Municipal matters

It is easy to exude cynicism and castigate 3 Sharon-area mayors as crass electoral opportunists for opposing plans to build 23,000 housing units.

City construction (photo credit: Moshe Shai / Flash 90)
City construction
(photo credit: Moshe Shai / Flash 90)
It is easy to exude cynicism and castigate three Sharon-area mayors as crass electoral opportunists for opposing plans to build 23,000 housing units on what doubtless is this country’s most toxic soil.
The Israel Lands Authority brushed aside the opposition the three expressed at a recent joint press conference and derided it as a vote-getting stunt ahead of October’s municipal elections. But the mayors’ point of view deserves better than to be dismissed out of hand. This is serious business.
The mayors of Herzliya, Ramat Hasharon and Hod Hasharon vowed to fight plans to construct housing on the 760-hectare spread that has for decades been a major manufacturing complex for Israel Military Industries – Ta’as.
The rambling industrial facility borders all three cities, and has in the past constituted a major safety hazard, to say nothing of the acute soil contamination created there from the 1950s onward. There is nothing quite like it anywhere else in the country.
Nonetheless, it is a prime real-estate location. It is undeniably peerless both in terms of value and toxicity.
Thus the conventional wisdom heretofore was that by selling expensive housing units in a desirable location, enough revenue can be generated to finance this country’s most challenging decontamination project to date.
This begat the plan to build 23,000 housing units on the vacated Ta’as complex, which means that considerably more than 100,000 people would live atop underground pollution, whose extent might be worst than assumed.
The green lobby had consistently decried this plan as “a potentially unprecedented ecological disaster.”
But besides cogent health concerns there are apprehensions about jamming another city-size population center into the junction of three cities, thereby contributing to overcrowding, adding to the region’s paralyzing traffic bottlenecks and undermining all notions of population dispersal.

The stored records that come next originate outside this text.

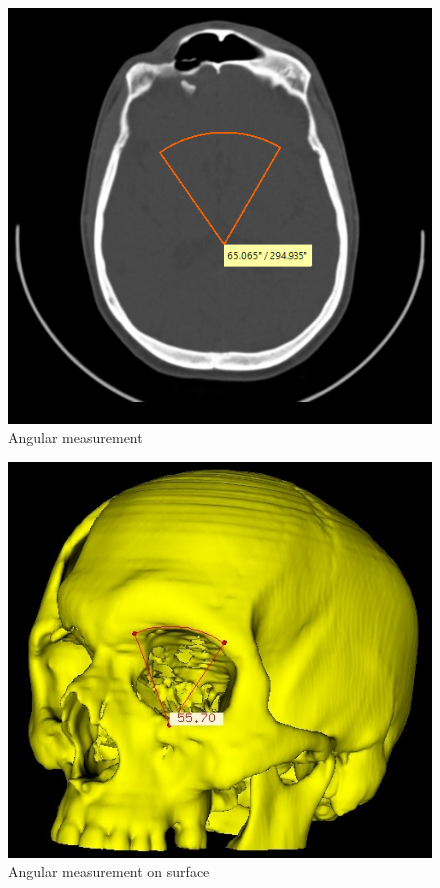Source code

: \begin{figure}[!htb]
\centering
\includegraphics[scale=0.38]{../user_guide_figures/invesalius_screen/axial_angular.png}
\caption{Angular measurement}
\label{fig:axial_angular}
\end{figure}

\begin{figure}[!htb]
\centering
\includegraphics[scale=0.33]{../user_guide_figures/invesalius_screen/angular_superficie.jpg}
\caption{Angular measurement on surface}
\label{fig:axial_superficie}
\end{figure}

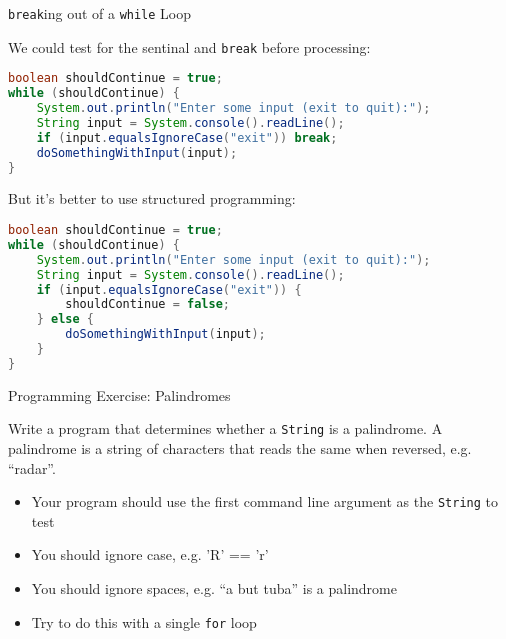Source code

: \documentclass{beamer}
\begin{document}
\begin{frame}[fragile]{{\tt break}ing out of a {\tt while} Loop}

\vspace{-.05in}
We could test for the sentinal and {\tt break} before processing:
\vspace{-.05in}
\begin{lstlisting}[language=Java]
boolean shouldContinue = true;
while (shouldContinue) {
    System.out.println("Enter some input (exit to quit):");
    String input = System.console().readLine();
    if (input.equalsIgnoreCase("exit")) break;
    doSomethingWithInput(input);
}
\end{lstlisting}
\vspace{-.1in}
But it's better to use structured programming:
\vspace{-.05in}
\begin{lstlisting}[language=Java]
boolean shouldContinue = true;
while (shouldContinue) {
    System.out.println("Enter some input (exit to quit):");
    String input = System.console().readLine();
    if (input.equalsIgnoreCase("exit")) {
        shouldContinue = false;
    } else {
        doSomethingWithInput(input);
    }
}
\end{lstlisting}


\end{frame}

\begin{frame}[fragile]{Programming Exercise: Palindromes}

Write a program that determines whether a {\tt String} is a palindrome.  A palindrome is a string of characters that reads the same when reversed, e.g. ``radar''.
\begin{itemize}
\item Your program should use the first command line argument as the {\tt String} to test
\item You should ignore case, e.g. 'R' == 'r'
\item You should ignore spaces, e.g. ``a but tuba'' is a palindrome
\item Try to do this with a single {\tt for} loop
\end{itemize}


\end{frame}
\end{document}
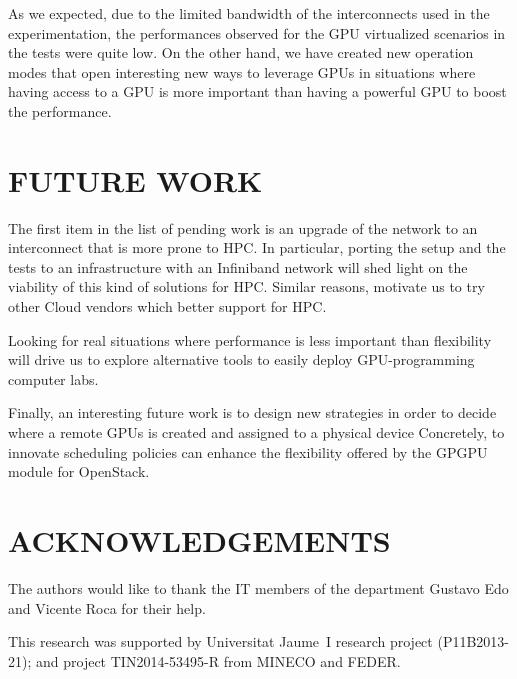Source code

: \documentclass[a4paper,twoside]{article}
\begin{document}
As we expected, due to the limited bandwidth of the interconnects used in the experimentation, the performances observed for the GPU virtualized scenarios in the tests were quite low.
On the other hand, we have created new operation modes that open interesting new ways to leverage GPUs in situations where having access to a GPU is more important than having a powerful GPU to boost the performance.

\section{\uppercase{Future work}}
\label{sec:future}
The first item in the list of pending work is an upgrade of the network to an interconnect that is more prone to HPC.
In particular, porting the setup and the tests to an infrastructure with an Infiniband network will shed light on the viability of this kind of solutions for HPC.
Similar reasons, motivate us to try other Cloud vendors which better support for HPC.

Looking for real situations where performance is less important than flexibility will drive us to explore alternative tools to easily deploy GPU-programming computer labs.

Finally, an interesting future work is to design new strategies in order to decide where a remote GPUs is created and assigned to a physical device
Concretely, to innovate scheduling policies can enhance the flexibility offered by the GPGPU module for OpenStack.

\section*{\uppercase{Acknowledgements}}
The authors would like to thank the IT members of the department Gustavo Edo and Vicente Roca for their help.

This research was supported by Universitat Jaume~I research project (P11B2013-21); and project
TIN2014-53495-R from MINECO and FEDER.


{\small
}
\end{document}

The mayors instead vow to turn the area into a giant green lung for the Sharon and Dan regions – a large park that would offer outdoor recreation facilities and a much-necessary escape from the concrete and asphalt of central Israel – one of the world’s most densely populated urban stretches.
This would mean, of course, that the decontamination costs would have to be funded from the public coffers rather than by home-buyers. Yet whereas the estimated decontamination bill to facilitate residential use is NIS 2 billion, for a park an outlay of NIS 50 million- NIS 100 m. would do.
Most likely the Israel Lands Authority is loath to forgo the hefty revenue expected from selling such sought-after property. But should short-term pocketbook considerations outweigh the long-term consequences of settling so many families on such questionable land and further congesting a section of the country that is already too clogged? The ILA disparaged the three mayors for allegedly pandering to the electorate, knowing full well that the construction plans are unpopular while the park is popular. But is that not what representative democracy is all about? Do elected officials not have to be attuned to their voters’ preferences and do they not owe the public support for what it wants? This presumably is why we have the ballot box.
Is there no significance to the fact that the park is popular while a concentration of high-rise apartment towers is not? Does the fact that the region’s residents do not want another crammed city in their midst not merit a hearing? The ILA further justifies its stand by charging that the three municipalities all along supported construction blueprints for the Ta’as industrial campus and only recently and suddenly performed an expedient about-face.
Even if we accept this contention for the sake of argument, however, it does not shake the validity of opposition to the monster housing development.
There is nothing illegitimate in a change of mind.
We can only hope that the municipalities remain adamant in their opposition to this ill-conceived development project even after the October 22 elections and that they do not eventually acquiesce to a compromise that combines the worst of two worlds.